▶ **Exercise prompt**:
Could you filter the listing for lines with the word "Frameworks" and return them?

▶ **Supplied data**:
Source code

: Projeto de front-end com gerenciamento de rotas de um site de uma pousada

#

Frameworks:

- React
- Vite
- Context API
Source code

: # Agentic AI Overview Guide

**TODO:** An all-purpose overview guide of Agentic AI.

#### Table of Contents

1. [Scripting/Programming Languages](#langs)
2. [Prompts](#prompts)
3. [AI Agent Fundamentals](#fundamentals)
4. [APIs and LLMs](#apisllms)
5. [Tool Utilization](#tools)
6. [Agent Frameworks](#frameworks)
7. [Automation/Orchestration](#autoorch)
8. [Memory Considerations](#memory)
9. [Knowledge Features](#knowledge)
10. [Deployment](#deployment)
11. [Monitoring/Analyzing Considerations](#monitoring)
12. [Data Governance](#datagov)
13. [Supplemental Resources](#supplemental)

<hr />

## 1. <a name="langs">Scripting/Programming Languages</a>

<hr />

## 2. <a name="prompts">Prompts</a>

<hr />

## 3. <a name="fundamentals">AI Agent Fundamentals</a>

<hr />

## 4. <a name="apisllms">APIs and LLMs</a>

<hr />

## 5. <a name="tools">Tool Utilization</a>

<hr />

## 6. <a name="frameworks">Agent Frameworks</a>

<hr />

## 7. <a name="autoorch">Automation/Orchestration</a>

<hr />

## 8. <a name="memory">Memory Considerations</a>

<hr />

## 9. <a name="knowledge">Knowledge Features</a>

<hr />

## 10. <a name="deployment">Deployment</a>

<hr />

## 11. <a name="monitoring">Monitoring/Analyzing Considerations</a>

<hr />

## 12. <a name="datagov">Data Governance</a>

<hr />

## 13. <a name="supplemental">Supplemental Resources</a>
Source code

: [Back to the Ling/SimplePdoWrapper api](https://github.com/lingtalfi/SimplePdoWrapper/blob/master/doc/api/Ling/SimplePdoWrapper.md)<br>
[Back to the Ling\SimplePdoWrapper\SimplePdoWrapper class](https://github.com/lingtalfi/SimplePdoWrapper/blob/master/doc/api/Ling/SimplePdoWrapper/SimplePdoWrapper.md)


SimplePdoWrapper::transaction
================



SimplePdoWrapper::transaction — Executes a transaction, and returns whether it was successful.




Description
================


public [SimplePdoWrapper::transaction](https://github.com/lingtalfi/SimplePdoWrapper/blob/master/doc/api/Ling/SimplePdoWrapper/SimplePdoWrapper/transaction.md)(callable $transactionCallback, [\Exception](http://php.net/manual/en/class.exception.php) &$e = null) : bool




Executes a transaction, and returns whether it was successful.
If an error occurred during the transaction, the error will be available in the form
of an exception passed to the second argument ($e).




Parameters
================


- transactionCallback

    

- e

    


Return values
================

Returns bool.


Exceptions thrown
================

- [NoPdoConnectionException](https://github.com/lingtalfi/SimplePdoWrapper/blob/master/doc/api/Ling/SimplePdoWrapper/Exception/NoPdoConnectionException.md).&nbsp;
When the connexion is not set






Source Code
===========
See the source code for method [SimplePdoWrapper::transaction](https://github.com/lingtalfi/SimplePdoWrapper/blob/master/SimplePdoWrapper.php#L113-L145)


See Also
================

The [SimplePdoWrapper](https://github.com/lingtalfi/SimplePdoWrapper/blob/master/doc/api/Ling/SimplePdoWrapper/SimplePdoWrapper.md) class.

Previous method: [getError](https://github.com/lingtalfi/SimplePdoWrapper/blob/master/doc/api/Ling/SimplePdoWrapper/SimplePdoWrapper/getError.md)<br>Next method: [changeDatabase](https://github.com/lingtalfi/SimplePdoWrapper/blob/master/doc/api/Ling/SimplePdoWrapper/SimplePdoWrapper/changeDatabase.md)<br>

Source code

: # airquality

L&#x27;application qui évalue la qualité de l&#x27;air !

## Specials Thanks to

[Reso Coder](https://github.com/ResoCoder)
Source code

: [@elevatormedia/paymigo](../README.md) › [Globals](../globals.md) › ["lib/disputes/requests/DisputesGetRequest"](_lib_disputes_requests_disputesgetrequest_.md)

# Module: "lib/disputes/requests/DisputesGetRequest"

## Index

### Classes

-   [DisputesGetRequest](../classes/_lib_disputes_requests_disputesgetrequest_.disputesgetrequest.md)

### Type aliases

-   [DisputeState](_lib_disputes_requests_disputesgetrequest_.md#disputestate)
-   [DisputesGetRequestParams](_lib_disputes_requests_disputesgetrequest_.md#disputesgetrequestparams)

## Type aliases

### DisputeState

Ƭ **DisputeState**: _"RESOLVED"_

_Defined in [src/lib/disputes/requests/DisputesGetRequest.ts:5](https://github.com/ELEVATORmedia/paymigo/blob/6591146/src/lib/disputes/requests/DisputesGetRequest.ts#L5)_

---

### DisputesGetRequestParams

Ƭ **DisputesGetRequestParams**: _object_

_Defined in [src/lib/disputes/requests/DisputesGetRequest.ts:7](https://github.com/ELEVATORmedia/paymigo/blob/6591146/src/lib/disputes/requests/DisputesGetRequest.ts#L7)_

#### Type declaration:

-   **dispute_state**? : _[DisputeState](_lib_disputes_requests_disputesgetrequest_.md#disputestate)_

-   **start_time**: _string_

▶ **Output below**:
Frameworks:
6. [Agent Frameworks](#frameworks)
## 6. <a name="frameworks">Agent Frameworks</a>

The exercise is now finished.